How South Korea Chose Its Pandemic Response

The country's excellent response had surprising political challenges.

How South Korea Chose Its Pandemic Response

Photo: Yun Tae-ho.  Credit: Central Disaster Response Headquarters.

Although South Korea’s COVID-19 response received plaudits around the world, it still faced many unanticipated challenges and made compromises based on political optics, according to an interview by Yun Tae-ho, former chief of the public health division of the Central Disaster Response Headquarters (CDRHQ) 윤태호 중앙사고수습본부 방역총괄반장. Yun, professor of public health at Pusan National University 국립부산대학교, recently returned to his academic post after finishing his term with the CDRHQ on June 30.

In an interview with the SisaIN 시사인 magazine, Yun said the South Korean government chose a strategy of persistent suppression in the early stages of the pandemic, although the strategy placed an enormous load on the public health system. Yun noted that today, the United Kingdom (with a population of 67m) has more than ten times the number of daily COVID-19 cases compared to South Korea (with a population of 52m), but the two countries have roughly the same number of hospitalized patients - because in South Korea, every COVID patient is hospitalized no matter how light the symptoms may be, while in UK, most patients stay home. According to Yun, it was politically impossible for the South Korean government to tell COVID patients to stay home for treatment, because the government would be seen as abdicating responsibility.
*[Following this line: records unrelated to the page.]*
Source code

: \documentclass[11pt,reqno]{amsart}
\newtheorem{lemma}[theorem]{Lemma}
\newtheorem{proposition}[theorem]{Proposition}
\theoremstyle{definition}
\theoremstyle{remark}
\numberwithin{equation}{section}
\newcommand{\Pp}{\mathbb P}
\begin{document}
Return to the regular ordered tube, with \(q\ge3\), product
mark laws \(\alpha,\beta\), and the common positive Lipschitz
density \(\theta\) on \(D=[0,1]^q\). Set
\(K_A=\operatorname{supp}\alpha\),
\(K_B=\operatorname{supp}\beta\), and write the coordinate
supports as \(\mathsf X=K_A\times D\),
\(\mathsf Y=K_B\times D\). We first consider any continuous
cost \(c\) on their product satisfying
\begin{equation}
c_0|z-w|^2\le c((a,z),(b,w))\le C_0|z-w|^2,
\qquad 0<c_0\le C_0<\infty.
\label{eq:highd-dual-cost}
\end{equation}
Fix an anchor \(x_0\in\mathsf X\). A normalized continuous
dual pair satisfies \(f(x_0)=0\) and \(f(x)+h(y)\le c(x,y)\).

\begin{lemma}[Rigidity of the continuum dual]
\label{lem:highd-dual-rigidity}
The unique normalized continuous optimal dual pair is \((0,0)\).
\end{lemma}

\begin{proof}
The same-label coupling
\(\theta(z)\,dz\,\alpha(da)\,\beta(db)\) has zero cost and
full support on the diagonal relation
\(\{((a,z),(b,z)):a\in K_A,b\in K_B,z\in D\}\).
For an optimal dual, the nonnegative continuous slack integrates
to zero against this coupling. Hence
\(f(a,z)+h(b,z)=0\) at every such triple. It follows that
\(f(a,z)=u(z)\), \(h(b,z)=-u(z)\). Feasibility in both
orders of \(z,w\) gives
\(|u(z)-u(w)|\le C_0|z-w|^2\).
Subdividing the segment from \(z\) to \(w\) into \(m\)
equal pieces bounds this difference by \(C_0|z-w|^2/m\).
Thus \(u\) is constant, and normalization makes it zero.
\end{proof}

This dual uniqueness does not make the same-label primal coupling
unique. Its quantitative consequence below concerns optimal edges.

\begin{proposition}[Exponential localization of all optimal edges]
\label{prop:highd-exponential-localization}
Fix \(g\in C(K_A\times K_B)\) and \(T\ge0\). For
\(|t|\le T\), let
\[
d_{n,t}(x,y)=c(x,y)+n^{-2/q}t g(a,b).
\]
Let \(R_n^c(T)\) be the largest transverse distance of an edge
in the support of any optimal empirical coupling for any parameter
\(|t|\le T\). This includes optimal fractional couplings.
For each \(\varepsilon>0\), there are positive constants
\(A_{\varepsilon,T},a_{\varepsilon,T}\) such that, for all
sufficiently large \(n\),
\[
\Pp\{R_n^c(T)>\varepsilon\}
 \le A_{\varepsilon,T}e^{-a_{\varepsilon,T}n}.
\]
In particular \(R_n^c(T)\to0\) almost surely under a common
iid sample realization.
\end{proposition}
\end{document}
Yun also noted that the government was caught flat-footed against the Delta variant; it projected the worst case scenario to be 2k new patients per day, which South Korea exceeded during the peak of the variant’s spread. Ministry of Strategy and Finance 기획재정부 also pressured the CDRHQ to relax the social distancing guidelines, fearing that the strict guidelines would mean greater financial compensation for the affected businesses. Yun believes that the public health system could have responded better to group medical settings like mental hospitals and the facilities for the elderly and the disabled. Although there were enough medical personnel to treat all the COVID cases, there was an insufficient number of care personnel for the patients who now had to receive individual care during quarantine. This led to a slower response, allowing cross-contamination within the facilities.